* [What is needed]: Everything from the line with "Coursework and assignments" to the line with "When a paradigm" in the listing below, both lines included, needs to be copied exactly, apart from the pictures.

* [Available data]:
:::::
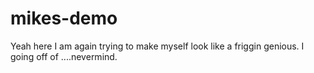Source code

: # mikes-demo

Yeah here I am again trying to make myself look like a friggin genious. I going off of ....nevermind.
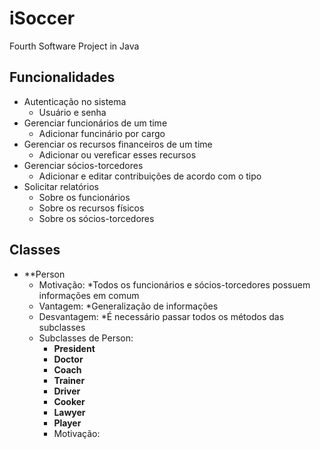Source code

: # iSoccer
Fourth Software Project in Java

## Funcionalidades

- Autenticação no sistema
  - Usuário e senha
- Gerenciar funcionários de um time
  - Adicionar funcinário por cargo
- Gerenciar os recursos financeiros de um time
  - Adicionar ou vereficar esses recursos
- Gerenciar sócios-torcedores
  - Adicionar e editar contribuições de acordo com o tipo
- Solicitar relatórios
  - Sobre os funcionários
  - Sobre os recursos físicos
  - Sobre os sócios-torcedores

## Classes

- **Person
    - Motivação:  *Todos os funcionários e sócios-torcedores possuem informações em comum
    - Vantagem: *Generalização de informações
    - Desvantagem:  *É necessário passar todos os métodos das subclasses
    - Subclasses de Person:
      - **President**
      - **Doctor**
      - **Coach**
      - **Trainer**
      - **Driver**
      - **Cooker**
      - **Lawyer**
      - **Player**
      - Motivação:  

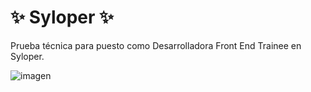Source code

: # ✨ Syloper ✨

Prueba técnica para puesto como Desarrolladora Front End Trainee en Syloper.

![imagen](https://github.com/jacquelineroballo/syloper/assets/30833076/50b271db-16bf-4269-9e0a-1d73f4304ce8)


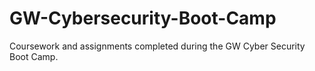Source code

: # GW-Cybersecurity-Boot-Camp
Coursework and assignments completed during the GW Cyber Security Boot Camp.
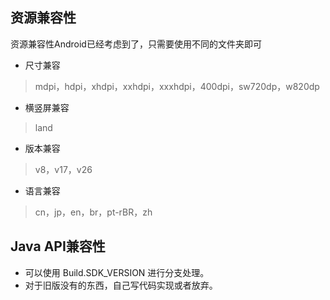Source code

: ## 资源兼容性
资源兼容性Android已经考虑到了，只需要使用不同的文件夹即可
- 尺寸兼容
> mdpi，hdpi，xhdpi，xxhdpi，xxxhdpi，400dpi，sw720dp，w820dp
- 横竖屏兼容
> land
- 版本兼容
> v8，v17，v26
- 语言兼容
> cn，jp，en，br，pt-rBR，zh

## Java API兼容性
- 可以使用 Build.SDK_VERSION 进行分支处理。
- 对于旧版没有的东西，自己写代码实现或者放弃。
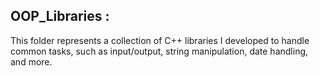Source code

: ## OOP_Libraries : 
This folder represents a collection of C++ libraries I developed to handle common tasks, such as input/output, string manipulation, date handling, and more.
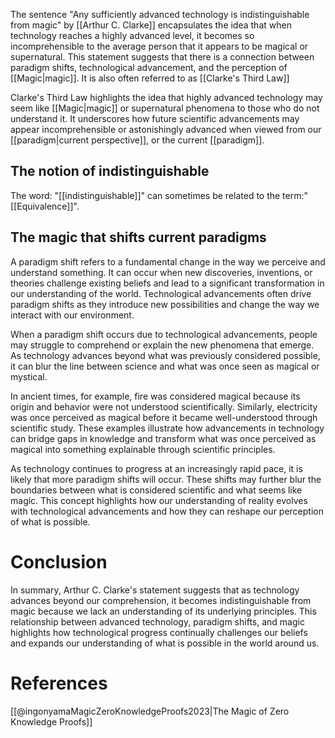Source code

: 
The sentence "Any sufficiently advanced technology is indistinguishable from magic" by [[Arthur C. Clarke]] encapsulates the idea that when technology reaches a highly advanced level, it becomes so incomprehensible to the average person that it appears to be magical or supernatural. This statement suggests that there is a connection between paradigm shifts, technological advancement, and the perception of [[Magic|magic]]. It is also often referred to as [[Clarke's Third Law]]

Clarke's Third Law highlights the idea that highly advanced technology may seem like [[Magic|magic]] or supernatural phenomena to those who do not understand it. It underscores how future scientific advancements may appear incomprehensible or astonishingly advanced when viewed from our [[paradigm|current perspective]], or the current [[paradigm]].

## The notion of indistinguishable
The word: "[[indistinguishable]]" can sometimes be related to the term:"[[Equivalence]]".
## The magic that shifts current paradigms
A paradigm shift refers to a fundamental change in the way we perceive and understand something. It can occur when new discoveries, inventions, or theories challenge existing beliefs and lead to a significant transformation in our understanding of the world. Technological advancements often drive paradigm shifts as they introduce new possibilities and change the way we interact with our environment.

When a paradigm shift occurs due to technological advancements, people may struggle to comprehend or explain the new phenomena that emerge. As technology advances beyond what was previously considered possible, it can blur the line between science and what was once seen as magical or mystical.

In ancient times, for example, fire was considered magical because its origin and behavior were not understood scientifically. Similarly, electricity was once perceived as magical before it became well-understood through scientific study. These examples illustrate how advancements in technology can bridge gaps in knowledge and transform what was once perceived as magical into something explainable through scientific principles.

As technology continues to progress at an increasingly rapid pace, it is likely that more paradigm shifts will occur. These shifts may further blur the boundaries between what is considered scientific and what seems like magic. This concept highlights how our understanding of reality evolves with technological advancements and how they can reshape our perception of what is possible.

# Conclusion

In summary, Arthur C. Clarke's statement suggests that as technology advances beyond our comprehension, it becomes indistinguishable from magic because we lack an understanding of its underlying principles. This relationship between advanced technology, paradigm shifts, and magic highlights how technological progress continually challenges our beliefs and expands our understanding of what is possible in the world around us.

# References

[[@ingonyamaMagicZeroKnowledgeProofs2023|The Magic of Zero Knowledge Proofs]]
:::::
* [Written solution]:
Coursework and assignments completed during the GW Cyber Security Boot Camp.
Source code

: ## 资源兼容性
资源兼容性Android已经考虑到了，只需要使用不同的文件夹即可
- 尺寸兼容
> mdpi，hdpi，xhdpi，xxhdpi，xxxhdpi，400dpi，sw720dp，w820dp
- 横竖屏兼容
> land
- 版本兼容
> v8，v17，v26
- 语言兼容
> cn，jp，en，br，pt-rBR，zh

## Java API兼容性
- 可以使用 Build.SDK_VERSION 进行分支处理。
- 对于旧版没有的东西，自己写代码实现或者放弃。
Source code

: ## OOP_Libraries : 
This folder represents a collection of C++ libraries I developed to handle common tasks, such as input/output, string manipulation, date handling, and more.
Source code

: 
The sentence "Any sufficiently advanced technology is indistinguishable from magic" by [[Arthur C. Clarke]] encapsulates the idea that when technology reaches a highly advanced level, it becomes so incomprehensible to the average person that it appears to be magical or supernatural. This statement suggests that there is a connection between paradigm shifts, technological advancement, and the perception of [[Magic|magic]]. It is also often referred to as [[Clarke's Third Law]]

Clarke's Third Law highlights the idea that highly advanced technology may seem like [[Magic|magic]] or supernatural phenomena to those who do not understand it. It underscores how future scientific advancements may appear incomprehensible or astonishingly advanced when viewed from our [[paradigm|current perspective]], or the current [[paradigm]].

## The notion of indistinguishable
The word: "[[indistinguishable]]" can sometimes be related to the term:"[[Equivalence]]".
## The magic that shifts current paradigms
A paradigm shift refers to a fundamental change in the way we perceive and understand something. It can occur when new discoveries, inventions, or theories challenge existing beliefs and lead to a significant transformation in our understanding of the world. Technological advancements often drive paradigm shifts as they introduce new possibilities and change the way we interact with our environment.

When a paradigm shift occurs due to technological advancements, people may struggle to comprehend or explain the new phenomena that emerge. As technology advances beyond what was previously considered possible, it can blur the line between science and what was once seen as magical or mystical.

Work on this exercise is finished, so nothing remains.